### Task description
How many of the lines below hold the string "games"? Say only the number.

══ Data for this exercise

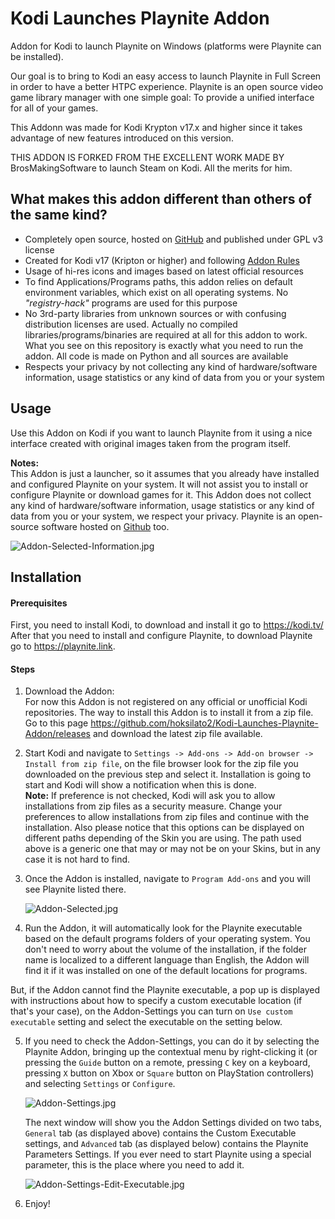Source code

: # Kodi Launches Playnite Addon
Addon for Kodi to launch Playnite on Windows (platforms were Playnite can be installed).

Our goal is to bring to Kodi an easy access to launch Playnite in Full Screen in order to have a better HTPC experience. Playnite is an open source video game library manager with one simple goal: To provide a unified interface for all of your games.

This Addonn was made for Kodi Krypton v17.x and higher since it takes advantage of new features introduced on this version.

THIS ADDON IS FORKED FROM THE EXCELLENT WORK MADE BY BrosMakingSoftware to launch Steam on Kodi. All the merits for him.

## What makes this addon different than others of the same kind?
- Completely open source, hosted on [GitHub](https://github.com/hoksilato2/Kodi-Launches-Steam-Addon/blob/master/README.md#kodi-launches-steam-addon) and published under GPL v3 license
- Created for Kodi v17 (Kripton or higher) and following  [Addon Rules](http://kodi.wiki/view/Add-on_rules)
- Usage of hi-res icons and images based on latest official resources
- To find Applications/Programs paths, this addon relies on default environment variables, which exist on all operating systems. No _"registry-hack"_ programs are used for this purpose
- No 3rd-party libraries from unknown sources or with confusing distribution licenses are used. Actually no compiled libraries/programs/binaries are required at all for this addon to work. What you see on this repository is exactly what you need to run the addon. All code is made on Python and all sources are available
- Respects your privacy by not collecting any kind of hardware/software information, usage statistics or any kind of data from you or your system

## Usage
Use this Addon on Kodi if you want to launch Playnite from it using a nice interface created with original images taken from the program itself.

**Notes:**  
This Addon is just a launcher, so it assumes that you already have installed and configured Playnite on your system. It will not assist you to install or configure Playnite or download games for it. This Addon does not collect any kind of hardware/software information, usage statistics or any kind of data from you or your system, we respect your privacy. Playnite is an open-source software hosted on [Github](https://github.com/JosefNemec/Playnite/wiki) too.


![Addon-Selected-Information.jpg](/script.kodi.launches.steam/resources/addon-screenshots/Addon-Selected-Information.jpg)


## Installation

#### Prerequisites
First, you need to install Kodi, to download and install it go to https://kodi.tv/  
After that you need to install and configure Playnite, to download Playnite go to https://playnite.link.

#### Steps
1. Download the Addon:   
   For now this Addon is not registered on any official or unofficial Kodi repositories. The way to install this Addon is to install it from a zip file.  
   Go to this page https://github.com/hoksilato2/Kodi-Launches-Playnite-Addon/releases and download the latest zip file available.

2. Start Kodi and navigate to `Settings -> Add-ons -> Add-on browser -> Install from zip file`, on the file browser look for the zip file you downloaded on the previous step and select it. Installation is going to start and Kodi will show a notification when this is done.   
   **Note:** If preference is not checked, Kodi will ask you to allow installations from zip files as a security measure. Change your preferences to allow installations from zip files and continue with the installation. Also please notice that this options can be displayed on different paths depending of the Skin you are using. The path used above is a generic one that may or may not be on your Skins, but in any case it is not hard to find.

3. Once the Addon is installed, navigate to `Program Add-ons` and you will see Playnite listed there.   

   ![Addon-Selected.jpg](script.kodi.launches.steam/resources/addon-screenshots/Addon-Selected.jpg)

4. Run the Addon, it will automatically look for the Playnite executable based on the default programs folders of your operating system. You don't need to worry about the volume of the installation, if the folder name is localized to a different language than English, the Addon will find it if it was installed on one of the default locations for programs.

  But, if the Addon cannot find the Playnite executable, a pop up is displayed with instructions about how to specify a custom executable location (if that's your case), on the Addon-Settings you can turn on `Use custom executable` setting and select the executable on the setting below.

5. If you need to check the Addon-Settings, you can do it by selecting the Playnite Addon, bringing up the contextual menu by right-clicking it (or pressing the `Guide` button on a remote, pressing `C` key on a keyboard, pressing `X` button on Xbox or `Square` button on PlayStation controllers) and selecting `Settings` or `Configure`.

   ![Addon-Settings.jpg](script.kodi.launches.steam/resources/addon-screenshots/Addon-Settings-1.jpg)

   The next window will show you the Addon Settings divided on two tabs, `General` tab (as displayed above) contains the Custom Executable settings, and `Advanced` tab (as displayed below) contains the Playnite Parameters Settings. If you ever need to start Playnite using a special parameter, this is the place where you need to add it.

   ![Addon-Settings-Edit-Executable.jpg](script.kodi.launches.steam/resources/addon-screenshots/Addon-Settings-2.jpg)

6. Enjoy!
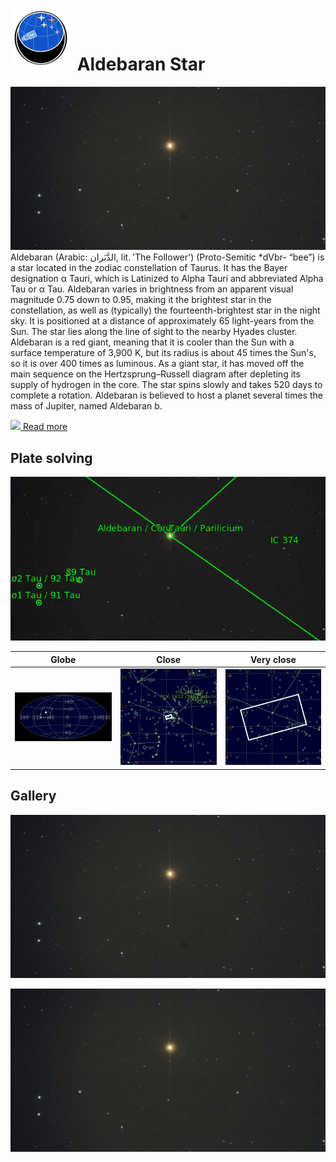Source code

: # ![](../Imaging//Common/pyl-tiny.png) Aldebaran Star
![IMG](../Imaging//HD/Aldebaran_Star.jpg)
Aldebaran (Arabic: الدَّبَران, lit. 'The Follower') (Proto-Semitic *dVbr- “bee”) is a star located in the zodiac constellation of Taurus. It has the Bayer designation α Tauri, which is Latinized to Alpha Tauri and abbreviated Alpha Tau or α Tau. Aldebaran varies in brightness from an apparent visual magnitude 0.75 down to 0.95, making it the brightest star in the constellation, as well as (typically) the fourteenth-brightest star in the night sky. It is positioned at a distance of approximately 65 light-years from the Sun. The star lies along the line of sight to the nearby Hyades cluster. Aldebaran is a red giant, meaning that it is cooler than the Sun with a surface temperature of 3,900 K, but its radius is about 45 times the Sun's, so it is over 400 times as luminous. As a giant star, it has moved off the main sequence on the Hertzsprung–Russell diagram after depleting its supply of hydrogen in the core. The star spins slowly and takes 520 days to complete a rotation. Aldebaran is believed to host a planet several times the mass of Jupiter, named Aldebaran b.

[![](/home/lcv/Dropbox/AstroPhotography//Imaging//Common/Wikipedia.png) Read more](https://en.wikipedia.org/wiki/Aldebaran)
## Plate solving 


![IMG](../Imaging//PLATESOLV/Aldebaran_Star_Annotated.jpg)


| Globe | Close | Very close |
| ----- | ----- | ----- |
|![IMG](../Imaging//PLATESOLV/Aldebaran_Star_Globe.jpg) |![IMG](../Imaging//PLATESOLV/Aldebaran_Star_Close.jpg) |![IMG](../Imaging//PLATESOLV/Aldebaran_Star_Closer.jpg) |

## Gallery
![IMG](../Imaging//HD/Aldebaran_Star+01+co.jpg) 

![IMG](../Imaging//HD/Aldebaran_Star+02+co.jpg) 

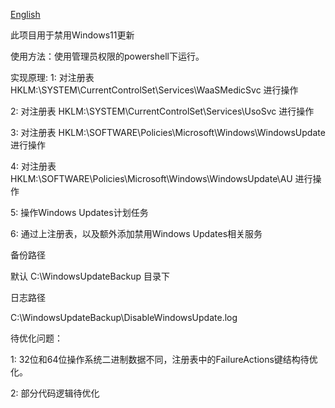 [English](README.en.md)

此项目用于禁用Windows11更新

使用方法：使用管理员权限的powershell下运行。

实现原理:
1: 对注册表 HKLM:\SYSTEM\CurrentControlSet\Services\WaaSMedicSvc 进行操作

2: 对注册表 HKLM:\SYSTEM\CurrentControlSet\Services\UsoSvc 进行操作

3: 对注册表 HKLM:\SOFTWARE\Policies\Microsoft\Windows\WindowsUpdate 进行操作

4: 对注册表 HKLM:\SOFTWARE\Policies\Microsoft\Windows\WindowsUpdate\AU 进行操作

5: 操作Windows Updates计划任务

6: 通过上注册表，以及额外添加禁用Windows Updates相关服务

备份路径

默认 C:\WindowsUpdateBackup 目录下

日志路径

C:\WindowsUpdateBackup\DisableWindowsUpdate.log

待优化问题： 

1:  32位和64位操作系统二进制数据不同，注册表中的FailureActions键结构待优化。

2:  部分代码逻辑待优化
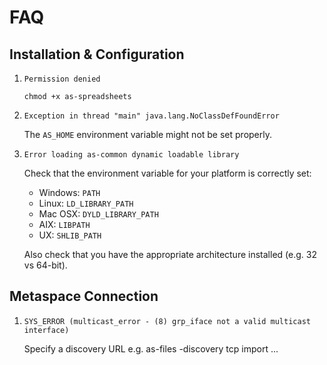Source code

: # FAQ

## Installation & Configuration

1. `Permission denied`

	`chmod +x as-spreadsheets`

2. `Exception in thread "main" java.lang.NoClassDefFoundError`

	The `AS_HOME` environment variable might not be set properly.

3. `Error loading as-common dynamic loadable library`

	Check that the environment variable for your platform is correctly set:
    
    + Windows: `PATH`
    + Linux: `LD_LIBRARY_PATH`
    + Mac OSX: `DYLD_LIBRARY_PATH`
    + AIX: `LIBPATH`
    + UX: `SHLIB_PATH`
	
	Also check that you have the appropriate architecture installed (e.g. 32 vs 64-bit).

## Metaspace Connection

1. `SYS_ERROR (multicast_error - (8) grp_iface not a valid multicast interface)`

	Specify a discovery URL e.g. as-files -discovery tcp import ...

════
══ Data for this exercise

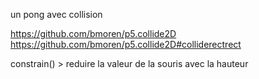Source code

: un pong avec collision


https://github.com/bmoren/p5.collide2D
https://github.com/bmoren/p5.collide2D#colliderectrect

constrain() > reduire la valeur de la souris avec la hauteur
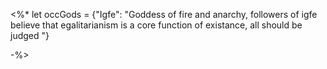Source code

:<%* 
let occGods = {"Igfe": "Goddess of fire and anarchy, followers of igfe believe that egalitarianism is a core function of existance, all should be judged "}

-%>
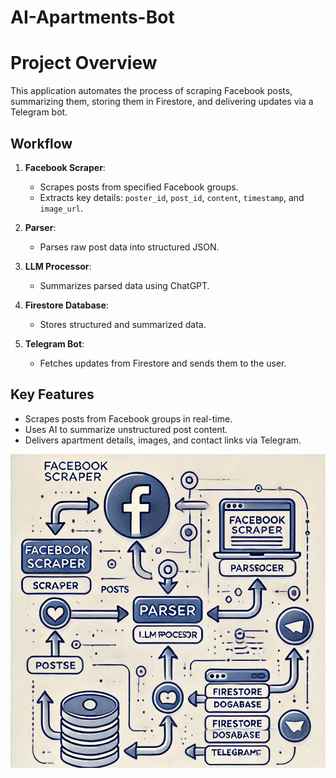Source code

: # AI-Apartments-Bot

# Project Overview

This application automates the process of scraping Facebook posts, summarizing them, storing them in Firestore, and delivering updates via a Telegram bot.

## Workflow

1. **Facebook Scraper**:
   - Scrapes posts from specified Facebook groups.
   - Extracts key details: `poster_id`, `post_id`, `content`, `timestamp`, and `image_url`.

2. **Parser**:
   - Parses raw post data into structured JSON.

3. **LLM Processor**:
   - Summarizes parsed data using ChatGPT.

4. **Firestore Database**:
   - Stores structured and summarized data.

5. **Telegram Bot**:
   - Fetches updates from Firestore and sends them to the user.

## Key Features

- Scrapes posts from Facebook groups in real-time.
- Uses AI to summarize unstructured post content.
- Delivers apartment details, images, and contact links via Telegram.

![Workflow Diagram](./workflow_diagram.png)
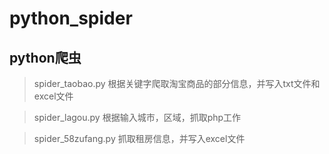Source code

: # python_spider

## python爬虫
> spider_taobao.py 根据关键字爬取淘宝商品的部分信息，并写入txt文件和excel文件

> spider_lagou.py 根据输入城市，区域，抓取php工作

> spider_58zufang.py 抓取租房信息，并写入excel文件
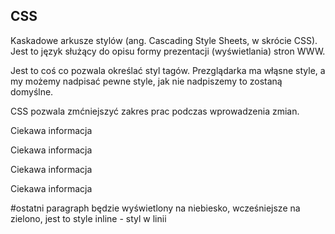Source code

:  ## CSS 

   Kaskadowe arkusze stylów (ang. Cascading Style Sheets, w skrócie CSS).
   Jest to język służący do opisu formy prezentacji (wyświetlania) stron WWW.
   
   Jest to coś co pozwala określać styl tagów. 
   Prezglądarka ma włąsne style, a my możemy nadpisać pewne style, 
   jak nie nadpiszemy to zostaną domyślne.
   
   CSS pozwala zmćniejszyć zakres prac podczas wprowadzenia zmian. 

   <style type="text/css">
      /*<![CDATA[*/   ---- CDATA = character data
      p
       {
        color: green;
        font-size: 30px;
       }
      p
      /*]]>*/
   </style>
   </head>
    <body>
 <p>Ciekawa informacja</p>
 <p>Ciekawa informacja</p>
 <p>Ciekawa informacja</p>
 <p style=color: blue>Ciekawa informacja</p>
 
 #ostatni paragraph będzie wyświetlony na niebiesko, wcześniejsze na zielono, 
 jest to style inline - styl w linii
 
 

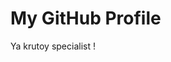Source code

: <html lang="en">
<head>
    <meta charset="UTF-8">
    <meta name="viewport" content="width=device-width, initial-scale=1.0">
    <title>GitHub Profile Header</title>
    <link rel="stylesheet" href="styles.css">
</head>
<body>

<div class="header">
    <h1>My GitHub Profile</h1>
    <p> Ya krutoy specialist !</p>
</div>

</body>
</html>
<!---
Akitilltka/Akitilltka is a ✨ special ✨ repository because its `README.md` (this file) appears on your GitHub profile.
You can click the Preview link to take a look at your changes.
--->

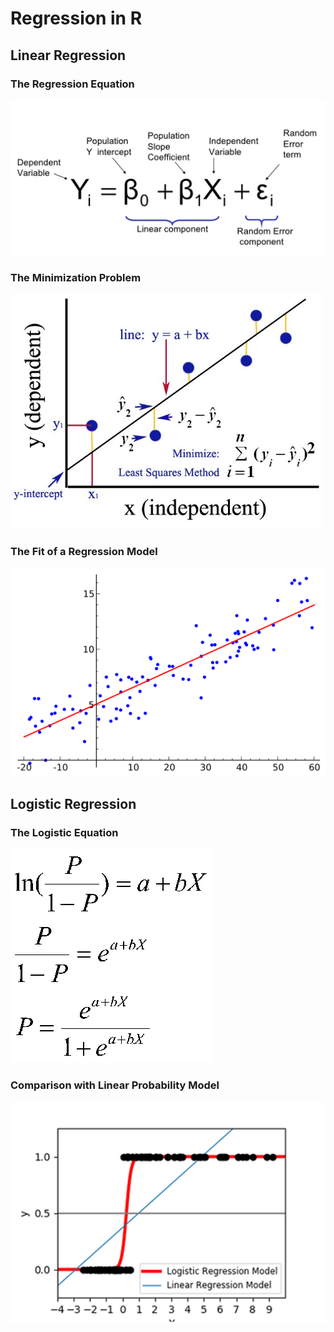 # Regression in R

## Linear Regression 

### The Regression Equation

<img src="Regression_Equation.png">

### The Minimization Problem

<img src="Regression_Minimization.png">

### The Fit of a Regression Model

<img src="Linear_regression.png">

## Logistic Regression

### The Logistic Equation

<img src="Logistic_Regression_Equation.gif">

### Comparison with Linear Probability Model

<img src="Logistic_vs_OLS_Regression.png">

════

### Solution for this task
2